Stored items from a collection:
=== Begin Enclosure ===

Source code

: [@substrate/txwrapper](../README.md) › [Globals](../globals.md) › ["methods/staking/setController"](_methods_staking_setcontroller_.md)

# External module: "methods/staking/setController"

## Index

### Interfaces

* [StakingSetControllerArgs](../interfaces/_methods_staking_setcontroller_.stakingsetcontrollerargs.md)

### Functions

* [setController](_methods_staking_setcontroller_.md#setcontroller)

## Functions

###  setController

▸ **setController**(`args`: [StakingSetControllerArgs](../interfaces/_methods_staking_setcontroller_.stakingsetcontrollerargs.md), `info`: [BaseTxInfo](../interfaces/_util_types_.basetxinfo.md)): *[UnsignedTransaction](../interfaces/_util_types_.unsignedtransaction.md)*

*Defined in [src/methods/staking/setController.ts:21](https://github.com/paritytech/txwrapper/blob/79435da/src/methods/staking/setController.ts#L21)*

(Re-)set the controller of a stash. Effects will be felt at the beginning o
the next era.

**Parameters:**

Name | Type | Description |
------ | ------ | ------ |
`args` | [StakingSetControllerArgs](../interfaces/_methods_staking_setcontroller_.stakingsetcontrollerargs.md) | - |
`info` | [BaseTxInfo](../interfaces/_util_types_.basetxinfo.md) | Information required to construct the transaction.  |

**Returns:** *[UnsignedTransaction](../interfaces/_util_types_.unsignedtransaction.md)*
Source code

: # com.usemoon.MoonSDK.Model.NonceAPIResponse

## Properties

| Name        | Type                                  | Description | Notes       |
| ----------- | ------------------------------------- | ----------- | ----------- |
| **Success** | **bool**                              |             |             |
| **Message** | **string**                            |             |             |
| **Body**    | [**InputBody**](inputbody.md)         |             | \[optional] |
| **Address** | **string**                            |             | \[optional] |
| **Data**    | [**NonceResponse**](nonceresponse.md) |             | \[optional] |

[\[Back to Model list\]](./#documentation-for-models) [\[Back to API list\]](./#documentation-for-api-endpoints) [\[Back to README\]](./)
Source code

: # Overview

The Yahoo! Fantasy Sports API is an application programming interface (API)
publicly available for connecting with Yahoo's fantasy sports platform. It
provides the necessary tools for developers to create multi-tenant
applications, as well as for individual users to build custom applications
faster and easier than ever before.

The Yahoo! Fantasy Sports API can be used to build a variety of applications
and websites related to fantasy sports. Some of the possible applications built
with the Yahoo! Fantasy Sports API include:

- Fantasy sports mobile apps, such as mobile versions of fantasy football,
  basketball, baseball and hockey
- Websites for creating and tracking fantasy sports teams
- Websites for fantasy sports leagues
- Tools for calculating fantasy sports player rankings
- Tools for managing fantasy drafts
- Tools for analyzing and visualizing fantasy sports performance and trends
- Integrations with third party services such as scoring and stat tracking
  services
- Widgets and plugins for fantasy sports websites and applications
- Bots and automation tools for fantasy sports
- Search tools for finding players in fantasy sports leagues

=== End Enclosure ===

What to produce: What is needed is a word-for-word restatement of every line from the one with "- Widgets and" to the end of the entries above.

Expected answer:
- Widgets and plugins for fantasy sports websites and applications
- Bots and automation tools for fantasy sports
- Search tools for finding players in fantasy sports leagues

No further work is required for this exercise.